Eduardo Giannetti da Fonseca, economista; José Pastore, também economista e que, há décadas, estuda o mundo do trabalho (atualmente presidente do Conselho de Emprego e Relações do Trabalho da FecomercioSP); e Sérgio Lazzarini, professor do Insper. Embora atuem em áreas distintas, os três têm em comum uma preocupação: os efeitos que a crise econômica trazida pela pandemia causará nas relações de trabalho. Lazzarini e Giannetti acrescentam outra aflição: a questão das contas públicas.

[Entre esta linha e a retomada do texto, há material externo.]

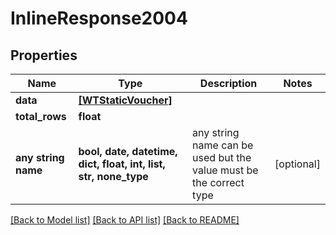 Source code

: # InlineResponse2004


## Properties
Name | Type | Description | Notes
------------ | ------------- | ------------- | -------------
**data** | [**[WTStaticVoucher]**](WTStaticVoucher.md) |  | 
**total_rows** | **float** |  | 
**any string name** | **bool, date, datetime, dict, float, int, list, str, none_type** | any string name can be used but the value must be the correct type | [optional]

[[Back to Model list]](../README.md#documentation-for-models) [[Back to API list]](../README.md#documentation-for-api-endpoints) [[Back to README]](../README.md)


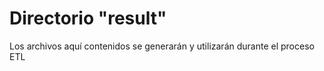 # Directorio "result"

Los archivos aquí contenidos se generarán y utilizarán durante el proceso ETL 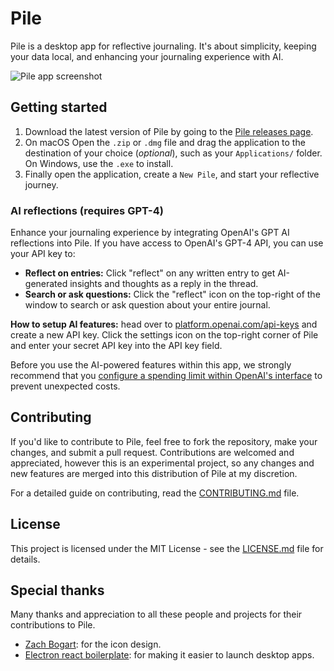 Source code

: # Pile

Pile is a desktop app for reflective journaling. It's about simplicity, keeping your data local, and enhancing your journaling experience with AI.

![Pile app screenshot](./assets/cover.avif)

## Getting started

1. Download the latest version of Pile by going to the [Pile releases page](https://github.com/UdaraJay/Pile/releases/).
2. On macOS Open the `.zip` or `.dmg` file and drag the application to the destination of your choice (_optional_), such as your `Applications/` folder. On Windows, use the `.exe` to install.
3. Finally open the application, create a `New Pile`, and start your reflective journey.

### AI reflections (requires GPT-4)

Enhance your journaling experience by integrating OpenAI's GPT AI reflections into Pile. If you have access to OpenAI's GPT-4 API, you can use your API key to:

- **Reflect on entries:** Click "reflect" on any written entry to get AI-generated insights and thoughts as a reply in the thread.
- **Search or ask questions:** Click the "reflect" icon on the top-right of the window to search or ask question about your entire journal.

**How to setup AI features:** head over to [platform.openai.com/api-keys](https://platform.openai.com/api-keys) and create a new API key. Click the settings icon on the top-right corner of Pile and enter your secret API key into the API key field.

Before you use the AI-powered features within this app, we strongly recommend that you [configure a spending limit within OpenAI's interface](https://platform.openai.com/account/limits) to prevent unexpected costs.

## Contributing

If you'd like to contribute to Pile, feel free to fork the repository, make your changes, and submit a pull request. Contributions are welcomed and appreciated, however this is an experimental project, so any changes and new features are merged into this distribution of Pile at my discretion.

For a detailed guide on contributing, read the [CONTRIBUTING.md](CONTRIBUTING.md) file.

## License

This project is licensed under the MIT License - see the [LICENSE.md](LICENSE.md) file for details.

## Special thanks

Many thanks and appreciation to all these people and projects for their contributions to Pile.

- [Zach Bogart](https://twitter.com/zachbogart): for the icon design.
- [Electron react boilerplate](https://github.com/electron-react-boilerplate/electron-react-boilerplate): for making it easier to launch desktop apps.
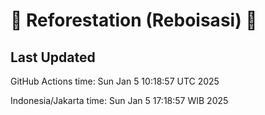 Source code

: 
# 🌳 Reforestation (Reboisasi) 🌲

## Last Updated

GitHub Actions time: Sun Jan  5 10:18:57 UTC 2025

Indonesia/Jakarta time: Sun Jan  5 17:18:57 WIB 2025
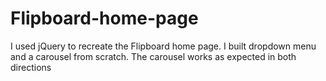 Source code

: # Flipboard-home-page
I used jQuery to recreate the Flipboard home page. I built dropdown menu and a carousel from scratch. The carousel works as expected in both directions
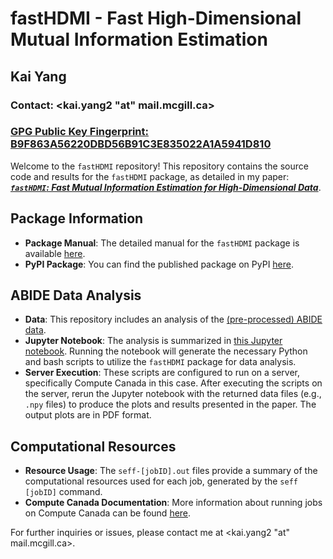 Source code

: # fastHDMI - Fast High-Dimensional Mutual Information Estimation

## Kai Yang
### Contact: <kai.yang2 "at" mail.mcgill.ca>
### [GPG Public Key Fingerprint: B9F863A56220DBD56B91C3E835022A1A5941D810](https://keys.openpgp.org/vks/v1/by-fingerprint/B9F863A56220DBD56B91C3E835022A1A5941D810)

Welcome to the `fastHDMI` repository! This repository contains the source code and results for the `fastHDMI` package, as detailed in my paper: [***`fastHDMI`: Fast Mutual Information Estimation for High-Dimensional Data***](https://arxiv.org/abs/2410.10082).

## Package Information

- **Package Manual**: The detailed manual for the `fastHDMI` package is available [here](/fastHDMI/README.md).
- **PyPI Package**: You can find the published package on PyPI [here](https://pypi.org/project/fastHDMI/).

## ABIDE Data Analysis

- **Data**: This repository includes an analysis of the [(pre-processed) ABIDE data](http://preprocessed-connectomes-project.org/abide/).
- **Jupyter Notebook**: The analysis is summarized in [this Jupyter notebook](/paper/ABIDE_data_analysis/ABIDE_analysis.ipynb). Running the notebook will generate the necessary Python and bash scripts to utilize the `fastHDMI` package for data analysis. 
- **Server Execution**: These scripts are configured to run on a server, specifically Compute Canada in this case. After executing the scripts on the server, rerun the Jupyter notebook with the returned data files (e.g., `.npy` files) to produce the plots and results presented in the paper. The output plots are in PDF format.

## Computational Resources

- **Resource Usage**: The `seff-[jobID].out` files provide a summary of the computational resources used for each job, generated by the `seff [jobID]` command. 
- **Compute Canada Documentation**: More information about running jobs on Compute Canada can be found [here](https://docs.alliancecan.ca/wiki/Running_jobs).

For further inquiries or issues, please contact me at <kai.yang2 "at" mail.mcgill.ca>. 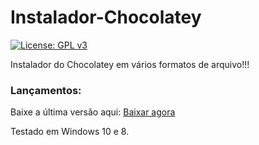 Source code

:# Instalador-Chocolatey
[![License: GPL v3](https://img.shields.io/badge/License-GPLv3-dark.svg)](https://www.gnu.org/licenses/gpl-3.0)

Instalador do Chocolatey em vários formatos de arquivo!!!

### Lançamentos:
Baixe a última versão aqui: <a class="github-button" href="https://github.com/danielneo27/Instalador-Chocolatey/releases/tag/v1.0.0-final" data-color-scheme="no-preference: dark; light: dark; dark: dark;" data-size="large" aria-label="Download ntkme/github-buttons on GitHub">Baixar agora</a>

Testado em Windows 10 e 8.
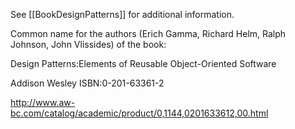 See [[BookDesignPatterns]] for additional information.


Common name for the authors (Erich Gamma, Richard Helm, Ralph Johnson, John Vlissides) of the book:

Design Patterns:Elements of Reusable Object-Oriented Software

Addison Wesley  ISBN:0-201-63361-2

http://www.aw-bc.com/catalog/academic/product/0,1144,0201633612,00.html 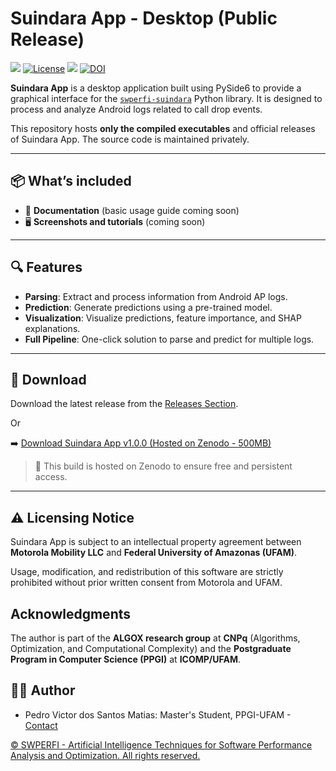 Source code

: # Suindara App - Desktop (Public Release)

[![](https://img.shields.io/badge/version-1.0.0-blue?style=for-the-badge)]() [![License](https://img.shields.io/badge/license-Apache%202.0-blue.svg?style=for-the-badge)](LICENSE) [![](https://img.shields.io/badge/-SWPERFI_Project-9cf?style=for-the-badge)]() [![DOI](https://zenodo.org/badge/DOI/10.5281/zenodo.15036680.svg)](https://doi.org/10.5281/zenodo.15036680)

**Suindara App** is a desktop application built using PySide6 to provide a graphical interface for the [`swperfi-suindara`](https://github.com/swperfi-project/swperfi-suindara) Python library. It is designed to process and analyze Android logs related to call drop events.

This repository hosts **only the compiled executables** and official releases of Suindara App. The source code is maintained privately.

---

## 📦 What’s included

- 📖 **Documentation** (basic usage guide coming soon)
- 🖥️ **Screenshots and tutorials** (coming soon)

---

## 🔍 Features

- **Parsing**: Extract and process information from Android AP logs.
- **Prediction**: Generate predictions using a pre-trained model.
- **Visualization**: Visualize predictions, feature importance, and SHAP explanations.
- **Full Pipeline**: One-click solution to parse and predict for multiple logs.

---

## 🔽 Download

Download the latest release from the [Releases Section](https://github.com/swperfi-project/suindara-app-desktop-ext/releases).

Or

➡️ [Download Suindara App v1.0.0 (Hosted on Zenodo - 500MB)](https://doi.org/10.5281/zenodo.15036680)
> 📝 This build is hosted on Zenodo to ensure free and persistent access.

---

## ⚠️ Licensing Notice

Suindara App is subject to an intellectual property agreement between **Motorola Mobility LLC** and **Federal University of Amazonas (UFAM)**.

Usage, modification, and redistribution of this software are strictly prohibited without prior written consent from Motorola and UFAM.

## Acknowledgments

The author is part of the **ALGOX research group** at **CNPq** (Algorithms, Optimization, and Computational Complexity) and the **Postgraduate Program in Computer Science (PPGI)** at **ICOMP/UFAM**.

## 👨‍💻 Author

- Pedro Victor dos Santos Matias: Master's Student, PPGI-UFAM - [Contact](mailto:pvsm@icomp.ufam.edu.br)

[© SWPERFI - Artificial Intelligence Techniques for Software Performance Analysis and Optimization. All rights reserved.](https://swperfi.icomp.ufam.edu.br)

Mais especificamente na maneira como o auxílio emergencial deverá afetar o orçamento do governo tanto neste como no próximo ano.
“A onda da pandemia parece que está lentamente passando. No entanto, vamos viver o impacto social do covid-19 em 2021. E ele é muito ameaçador em um país com tanta desigualdade social como o Brasil”, afirma Giannetti. Para ele, a questão do emprego será dramática e poderá acentuar ainda mais essa desigualdade. “O quadro que se desenha é muito preocupante”, pontua o economista, lembrando que o auxílio emergencial – já reduzido pela metade – deverá ser suspenso no fim do ano. Segundo o governo federal, até setembro de 2020, 67,7 milhões de brasileiros haviam recebido o auxílio emergencial, totalizando R$ 224,8 bilhões desembolsados. “Ao mesmo tempo, as empresas que se beneficiaram dos programas de crédito mais barato e do adiamento do pagamento dos impostos, terão que pagar as suas dívidas no momento de queda da demanda. A ‘quebradeira’ vai vir e o desemprego, já muito alto, aumentar ainda mais.”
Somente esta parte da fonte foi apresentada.